Tout le monde s’accorde à souligner le caractère dérisoire de l’amende de 150 000 euros comparée aux 50 milliards de dollars de chiffre d’affaire réalisé par l’entreprise (ou même aux 900 000 euros d’amende infligée par l’autorité espagnole de protection des données). En revanche, cette décision est l’occasion pour la CNIL de prendre position, en les clarifiant, sur certaines dispositions de la loi Informatique et Libertés du 6 janvier 1978 et de la directive 95/4/CE relative à la protection des personnes physiques à l’égard du traitement des données à caractère personnel et à la libre circulation de ces données.
Tout d’abord, la CNIL considère que la loi française s’applique bien à l’entreprise californienne dont les activités de publicité ciblée sont gérées par son établissement GOOGLE FRANCE. En outre, la CNIL relève que les cookies placés sur les terminaux des utilisateurs français constituent bien, au sens de l’article 5 de la loi Informatique et Libertés, des moyens de traitement mis en œuvre sur le territoire et déclenchant de ce fait l’application de ladite loi.
L’obstacle de la loi applicable étant franchi, la formation restreinte déroule son raisonnement sur l’imprécision et l’opacité de la politique de confidentialité de GOOGLE quant aux finalités et au fonctionnement des traitements de données mis en oeuvre.
Selon la CNIL, l’activité de publicité en ligne qui génère la majorité des revenus de l’entreprise est indissociable du traitement des données personnelles : la finalité est bien commerciale.
En outre, l’ampleur des données collectées et des moyens mis en œuvre (géolocalisation, information mise en ligne, email, requêtes sur les moteurs de recherche…), de même que le recoupement des données opéré par GOOGLE n’est pas non plus suffisamment explicite.
La CNIL condamne donc GOOGLE pour manquement à son obligation d’information, écartant l’argument de la société selon lequel la fusion des règles de confidentialité simplifierait considérablement la compréhension des utilisateurs alors que fournir davantage d’informations rendrait celles-ci peu lisibles pour les utilisateurs. La CNIL souligne au contraire qu’il appartient à GOOGLE d’être précis dans l’énoncé des finalités poursuivies au travers des différents traitements mis en œuvre.
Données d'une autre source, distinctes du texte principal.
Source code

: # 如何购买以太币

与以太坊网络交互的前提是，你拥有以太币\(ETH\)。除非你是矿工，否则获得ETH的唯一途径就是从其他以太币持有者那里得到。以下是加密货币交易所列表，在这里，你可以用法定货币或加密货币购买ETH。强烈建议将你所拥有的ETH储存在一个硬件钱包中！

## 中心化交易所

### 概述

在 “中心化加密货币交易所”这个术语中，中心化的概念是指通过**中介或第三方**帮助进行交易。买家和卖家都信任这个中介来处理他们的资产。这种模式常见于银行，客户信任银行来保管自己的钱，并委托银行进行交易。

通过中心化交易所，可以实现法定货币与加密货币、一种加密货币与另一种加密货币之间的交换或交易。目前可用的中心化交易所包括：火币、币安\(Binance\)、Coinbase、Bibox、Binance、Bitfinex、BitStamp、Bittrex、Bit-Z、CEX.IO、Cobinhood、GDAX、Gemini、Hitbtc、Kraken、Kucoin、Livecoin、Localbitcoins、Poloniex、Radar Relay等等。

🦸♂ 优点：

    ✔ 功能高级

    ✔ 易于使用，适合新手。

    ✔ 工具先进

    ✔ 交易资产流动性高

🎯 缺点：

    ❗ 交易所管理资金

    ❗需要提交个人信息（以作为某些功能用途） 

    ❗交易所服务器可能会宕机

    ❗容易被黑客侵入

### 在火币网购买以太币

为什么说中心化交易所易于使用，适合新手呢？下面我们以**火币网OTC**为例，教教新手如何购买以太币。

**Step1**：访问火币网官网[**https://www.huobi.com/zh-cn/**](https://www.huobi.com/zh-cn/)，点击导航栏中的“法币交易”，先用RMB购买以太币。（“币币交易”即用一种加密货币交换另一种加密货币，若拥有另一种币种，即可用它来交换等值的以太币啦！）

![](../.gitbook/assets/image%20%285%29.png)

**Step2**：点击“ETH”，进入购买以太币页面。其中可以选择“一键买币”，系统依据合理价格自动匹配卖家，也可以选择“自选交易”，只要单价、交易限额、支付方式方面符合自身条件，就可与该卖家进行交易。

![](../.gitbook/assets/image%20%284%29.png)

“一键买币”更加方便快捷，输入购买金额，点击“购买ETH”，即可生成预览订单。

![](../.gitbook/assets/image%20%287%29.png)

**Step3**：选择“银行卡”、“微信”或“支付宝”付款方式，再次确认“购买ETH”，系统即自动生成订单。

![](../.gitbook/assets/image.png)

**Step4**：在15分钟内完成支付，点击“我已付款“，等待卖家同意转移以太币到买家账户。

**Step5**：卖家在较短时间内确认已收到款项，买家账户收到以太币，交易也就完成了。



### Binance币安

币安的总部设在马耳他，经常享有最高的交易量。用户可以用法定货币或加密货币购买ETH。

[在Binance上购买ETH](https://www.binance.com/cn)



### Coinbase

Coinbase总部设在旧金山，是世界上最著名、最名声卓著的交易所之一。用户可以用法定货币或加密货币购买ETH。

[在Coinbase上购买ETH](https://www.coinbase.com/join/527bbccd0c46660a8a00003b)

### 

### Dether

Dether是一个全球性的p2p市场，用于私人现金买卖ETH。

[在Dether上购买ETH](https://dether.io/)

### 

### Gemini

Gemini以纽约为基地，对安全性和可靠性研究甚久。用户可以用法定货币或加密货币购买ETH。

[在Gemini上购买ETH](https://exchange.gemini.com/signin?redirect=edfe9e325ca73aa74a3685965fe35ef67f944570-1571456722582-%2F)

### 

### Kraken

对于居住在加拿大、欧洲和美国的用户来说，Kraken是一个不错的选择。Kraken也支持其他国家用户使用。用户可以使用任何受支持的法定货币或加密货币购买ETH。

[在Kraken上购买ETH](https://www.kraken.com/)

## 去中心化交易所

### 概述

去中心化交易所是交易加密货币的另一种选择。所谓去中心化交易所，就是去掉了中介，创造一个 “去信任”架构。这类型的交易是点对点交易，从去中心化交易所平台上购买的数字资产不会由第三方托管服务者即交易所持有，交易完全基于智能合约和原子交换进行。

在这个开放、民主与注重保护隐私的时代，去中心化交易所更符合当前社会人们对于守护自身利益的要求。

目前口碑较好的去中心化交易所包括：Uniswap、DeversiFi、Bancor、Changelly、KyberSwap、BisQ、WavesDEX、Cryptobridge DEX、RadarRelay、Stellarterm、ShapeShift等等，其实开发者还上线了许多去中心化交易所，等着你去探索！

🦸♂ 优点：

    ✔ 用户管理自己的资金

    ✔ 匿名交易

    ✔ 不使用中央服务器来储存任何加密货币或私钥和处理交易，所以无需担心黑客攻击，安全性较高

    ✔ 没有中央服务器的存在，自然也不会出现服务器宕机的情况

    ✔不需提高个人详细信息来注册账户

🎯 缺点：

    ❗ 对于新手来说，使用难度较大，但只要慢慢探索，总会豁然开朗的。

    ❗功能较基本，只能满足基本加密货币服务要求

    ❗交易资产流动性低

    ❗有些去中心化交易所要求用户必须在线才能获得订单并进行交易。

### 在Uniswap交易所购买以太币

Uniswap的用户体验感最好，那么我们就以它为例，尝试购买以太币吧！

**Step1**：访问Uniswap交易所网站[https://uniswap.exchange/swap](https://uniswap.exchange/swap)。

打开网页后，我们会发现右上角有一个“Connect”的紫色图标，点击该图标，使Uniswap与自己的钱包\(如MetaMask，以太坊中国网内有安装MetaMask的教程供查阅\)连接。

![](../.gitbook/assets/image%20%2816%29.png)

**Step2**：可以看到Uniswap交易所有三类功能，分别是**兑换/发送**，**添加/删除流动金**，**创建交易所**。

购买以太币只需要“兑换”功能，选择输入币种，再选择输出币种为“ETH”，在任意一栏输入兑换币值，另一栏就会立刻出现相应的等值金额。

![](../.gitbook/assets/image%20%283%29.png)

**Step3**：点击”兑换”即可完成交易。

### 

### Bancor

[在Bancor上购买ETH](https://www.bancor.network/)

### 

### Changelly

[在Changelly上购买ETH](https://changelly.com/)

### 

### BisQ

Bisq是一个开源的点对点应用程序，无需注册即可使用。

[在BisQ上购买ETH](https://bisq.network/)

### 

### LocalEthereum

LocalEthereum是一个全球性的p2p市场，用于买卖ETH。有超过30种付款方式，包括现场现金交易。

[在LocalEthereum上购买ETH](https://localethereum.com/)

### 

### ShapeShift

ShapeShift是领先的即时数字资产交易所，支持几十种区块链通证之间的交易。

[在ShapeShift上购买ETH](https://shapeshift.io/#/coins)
L’information jugée insuffisante par la formation restreinte rejaillit logiquement sur son appréciation des règles de gestion du consentement des utilisateurs avant de procéder à l’enregistrement et au traitement des données : Comment donner un consentement libre et éclairé alors que les informations fournies par l’entreprise sont incomplètes ? Dans la mesure où les informations délivrées ne sont pas suffisantes, l’utilisateur ne dispose pas des moyens de comprendre la portée de son consentement.
En troisième lieu, la CNIL réaffirme le lien existant entre l’obligation d’information et l’exercice effectif des droits offerts par la loi à l’utilisateur : droit d’opposition et droit d’accès, de rectification ou d’effacement des données.
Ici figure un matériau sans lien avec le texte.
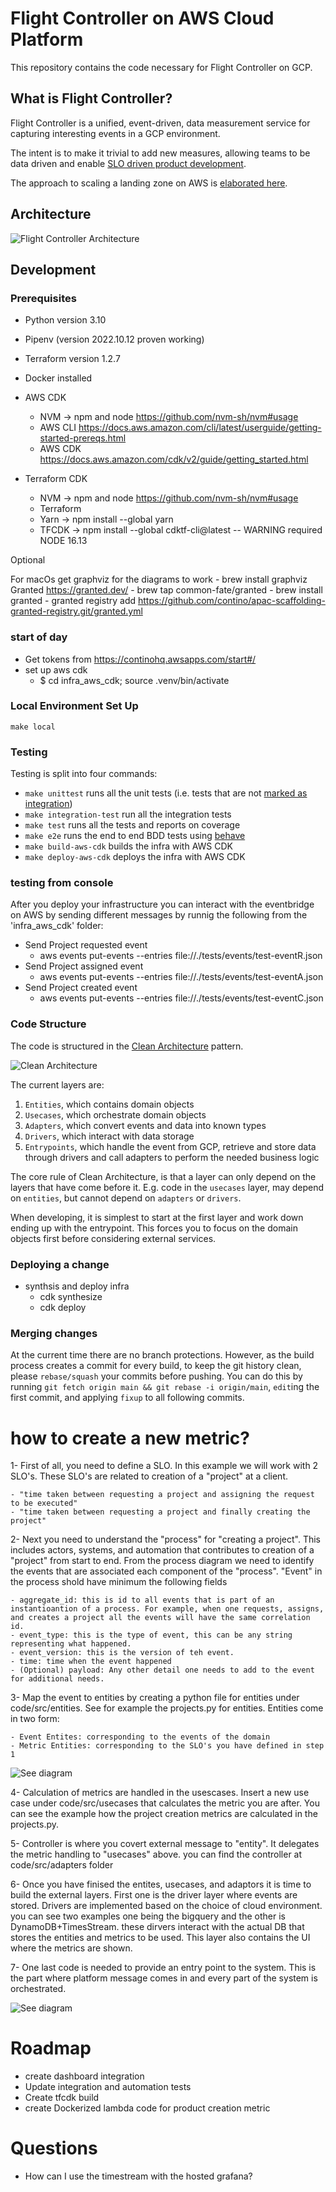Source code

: # Flight Controller on AWS Cloud Platform

This repository contains the code necessary for Flight Controller on GCP.

## What is Flight Controller?

Flight Controller is a unified, event-driven, data measurement service for capturing interesting events in a GCP environment.

The intent is to make it trivial to add new measures, allowing teams to be data driven and enable [SLO driven product development](https://www.youtube.com/watch?v=R_Uz5nkigdQ&list=PLIuxSyKxlQrAsbULewWndxvKIVW9y8LIK&index=20).

The approach to scaling a landing zone on AWS is [elaborated here](https://aws.amazon.com/blogs/mt/flight-controller-by-contino-a-solution-built-on-aws-control-tower/).

## Architecture

![Flight Controller Architecture](images/flight_controller.png)

## Development

### Prerequisites

- Python version 3.10
- Pipenv (version 2022.10.12 proven working)
- Terraform version 1.2.7
- Docker installed

- AWS CDK
    - NVM -> npm and node https://github.com/nvm-sh/nvm#usage 
    - AWS CLI https://docs.aws.amazon.com/cli/latest/userguide/getting-started-prereqs.html
    - AWS CDK https://docs.aws.amazon.com/cdk/v2/guide/getting_started.html

- Terraform CDK
    - NVM -> npm and node https://github.com/nvm-sh/nvm#usage 
    - Terraform 
    - Yarn -> npm install --global yarn
    - TFCDK -> npm install --global cdktf-cli@latest -- WARNING required NODE 16.13

Optional

For macOs get graphviz for the diagrams to work
    - brew install graphviz 
Granted https://granted.dev/
    - brew tap common-fate/granted
    - brew install granted
    - granted registry add https://github.com/contino/apac-scaffolding-granted-registry.git/granted.yml

### start of day

- Get tokens from https://continohq.awsapps.com/start#/
- set up aws cdk
    - $ cd infra_aws_cdk; source .venv/bin/activate 



### Local Environment Set Up

`make local`

### Testing

Testing is split into four commands:

- `make unittest` runs all the unit tests (i.e. tests that are not [marked as integration](https://docs.pytest.org/en/7.1.x/example/markers.html))
- `make integration-test` run all the integration tests 
- `make test` runs all the tests and reports on coverage 
- `make e2e` runs the end to end BDD tests using [behave](https://github.com/behave/behave) 
- `make build-aws-cdk` builds the infra with AWS CDK
- `make deploy-aws-cdk` deploys the infra with AWS CDK

### testing from console

After you deploy your infrastructure you can interact with the eventbridge on AWS by sending different messages by runnig the following from the 'infra_aws_cdk' folder:

- Send Project requested event
    - aws events put-events --entries file://./tests/events/test-eventR.json 
- Send Project assigned event
    - aws events put-events --entries file://./tests/events/test-eventA.json 
- Send Project created event 
    - aws events put-events --entries file://./tests/events/test-eventC.json 


### Code Structure

The code is structured in the [Clean Architecture](https://blog.cleancoder.com/uncle-bob/2012/08/13/the-clean-architecture.html) pattern.

![Clean Architecture](images/CleanArchitecture.jpeg)

The current layers are:

1. `Entities`, which contains domain objects
2. `Usecases`, which orchestrate domain objects
3. `Adapters`, which convert events and data into known types
4. `Drivers`, which interact with data storage
5. `Entrypoints`, which handle the event from GCP, retrieve and store data through drivers and call adapters to perform the needed business logic

The core rule of Clean Architecture, is that a layer can only depend on the layers that have come before it. E.g. code in the `usecases` layer, may depend on `entities`, but cannot depend on `adapters` or `drivers`.

When developing, it is simplest to start at the first layer and work down ending up with the entrypoint. This forces you to focus on the domain objects first before considering external services.

### Deploying a change

- synthsis and deploy infra
    - cdk synthesize
    - cdk deploy

### Merging changes

At the current time there are no branch protections. However, as the build process creates a commit for every build, to keep the git history clean, please `rebase/squash` your commits before pushing. You can do this by running `git fetch origin main && git rebase -i origin/main`, `edit`ing the first commit, and applying `fixup` to all following commits.

# how to create a new metric?

1- First of all, you need to define a SLO. In this example we will work with 2 SLO's. These SLO's are related to creation of a "project" at a client. 
    
    - "time taken between requesting a project and assigning the request to be executed"
    - "time taken between requesting a project and finally creating the project"

2- Next you need to understand the "process" for "creating a project". This includes actors, systems, and automation that contributes to creation of a "project" from start to end. From the process diagram we need to identify the events that are associated each component of the "process". "Event" in the process shold have minimum the following fields
    
    - aggregate_id: this is id to all events that is part of an instantioantion of a process. For example, when one requests, assigns, and creates a project all the events will have the same correlation id.
    - event_type: this is the type of event, this can be any string representing what happened.
    - event_version: this is the version of teh event.
    - time: time when the event happened
    - (Optional) payload: Any other detail one needs to add to the event for additional needs.

3- Map the event to entities by creating a python file for entities under code/src/entities. See for example the projects.py for entities. Entities come in two form:
    
    - Event Entites: corresponding to the events of the domain
    - Metric Entities: corresponding to the SLO's you have defined in step 1

![See diagram](images/processDiagram.png)

4- Calculation of metrics are handled in the usescases. Insert a new use case under code/src/usecases that calculates the metric you are after. You can see the example how the project creation metrics are calculated in the projects.py.

5- Controller is where you covert external message to "entity". It delegates the metric handling to "usecases" above. you can find the controller at code/src/adapters folder

6- Once you have finised the entites, usecases, and adaptors it is time to build the external layers. First one is the driver layer where events are stored. Drivers are implemented based on the choice of cloud environment. you can see two examples one being the bigquery and the other is DynamoDB+TimesStream. these dirvers interact with the actual DB that stores the entities and metrics to be used. This layer also contains the UI where the metrics are shown.

7- One last code is needed to provide an entry point to the system. This is the part where platform message comes in and every part of the system is orchestrated. 

![See diagram](images/UMLdiagram.png)

# Roadmap

- create dashboard integration
- Update integration and automation tests
- Create tfcdk build
- create Dockerized lambda code for product creation metric

# Questions

- How can I use the timestream with the hosted grafana?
Concernant les cookies, la CNIL relève que la présence d’un bandeau d’information n’est pas systématique. Certes, les options de paramétrage des navigateurs internet peuvent être considérées comme un moyen d’obtenir le consentement de l’utilisateur. Mais en tout état de cause, ce consentement doit être obtenu avant toute collecte de données et après délivrance d’une information claire et précise.
GOOGLE se défend en précisant que ce sont les éditeurs des sites internet visités qui libèrent ces cookies, et que leurs contrats stipulent effectivement une obligation d’information à l’égard des internautes. Néanmoins, la formation restreinte rejette l’argument et souligne que GOOGLE, en tant que responsable du traitement, ne peut s’exonérer de sa responsabilité.
Au regard du caractère personnel des données défini par l’article 2 de la loi du 6 janvier 1978, la CNIL distingue trois types d’utilisateurs des services proposés par GOOGLE. Les utilisateurs « authentifiés », qui ont un compte utilisateur GOOGLE (GMAIL, etc), les « actifs non authentifiés » (qui emploient YOUTUBE, GOOGLE Maps) et les « passifs », qui utilisent des sites ayant recours aux services GOOGLE (tel que GOOGLE Adwords, GOOGLE Analytics, GOOGLE Maps).
Elle reconnait ensuite que si les données collectées ne sont parfois pas en elles-mêmes « identifiantes », le recoupement systématique de ces données permet néanmoins à la société de « singulariser » les individus et de retenir la qualification de données indirectement identifiantes. Cette combinaison sans limitation des données est par ailleurs condamnée en tant que telle par la CNIL car contraire à l’article 7 de la loi.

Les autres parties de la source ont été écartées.